American president of the College of William and Mary (1782–1865)

John Augustine Smith (29 August 1782 – 9 February 1865) was an American medical doctor and the tenth president of the College of William & Mary, serving from 1814 to 1826.

==Early and family life==

Smith was born into a prominent Westmoreland County family as the son of Reverend Thomas Smith. He graduated from the College of William & Mary in 1800, then traveled to New York City, where he studied medicine.

==Career==

Dr. Smith began practicing as a physician in New York City. In 1809 he became lecturer on anatomy at the College of Physicians and Surgeons, and editor of the Medical and Physiological Journal.

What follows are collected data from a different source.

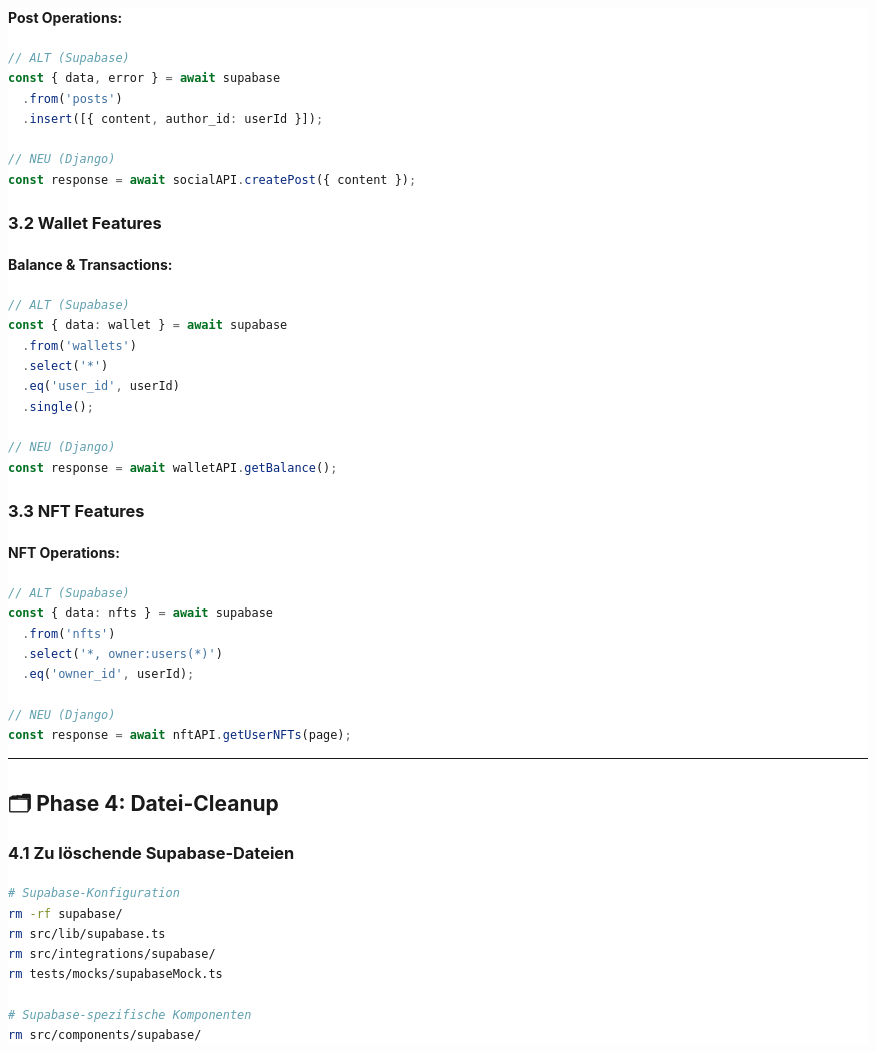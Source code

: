 #### **Post Operations:**
```typescript
// ALT (Supabase)
const { data, error } = await supabase
  .from('posts')
  .insert([{ content, author_id: userId }]);

// NEU (Django)
const response = await socialAPI.createPost({ content });
```

### **3.2 Wallet Features**

#### **Balance & Transactions:**
```typescript
// ALT (Supabase)
const { data: wallet } = await supabase
  .from('wallets')
  .select('*')
  .eq('user_id', userId)
  .single();

// NEU (Django)
const response = await walletAPI.getBalance();
```

### **3.3 NFT Features**

#### **NFT Operations:**
```typescript
// ALT (Supabase)
const { data: nfts } = await supabase
  .from('nfts')
  .select('*, owner:users(*)')
  .eq('owner_id', userId);

// NEU (Django)
const response = await nftAPI.getUserNFTs(page);
```

---

## 🗂️ **Phase 4: Datei-Cleanup**

### **4.1 Zu löschende Supabase-Dateien**
```bash
# Supabase-Konfiguration
rm -rf supabase/
rm src/lib/supabase.ts
rm src/integrations/supabase/
rm tests/mocks/supabaseMock.ts

# Supabase-spezifische Komponenten
rm src/components/supabase/
```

In 1814 he was elected president of the College of William & Mary. Smith succeeded Rev. James Madison and was the first layman to hold the presidency.

In 1824, facing low enrollment at the College, Smith proposed that it be moved to Richmond from Williamsburg; however, the General Assembly refused to authorize the move and the controversy eventually caused Smith to resign.

After leaving William & Mary, Smith returned to New York City and joined the faculty of the College of Physicians and Surgeons, eventually becoming its president in 1831. While at King's College, Smith became a prominent advocate of scientific racism, justifying white supremacy using phrenology and advocating for black people to be removed from the United States.

Smith's publications include "Introductory Discourse" (New York, 1837), "Select Discourse on the Functions of the Nervous System" (1840), "The Mutations of the Earth" (1846) and "Moral and Physical Science" (1853).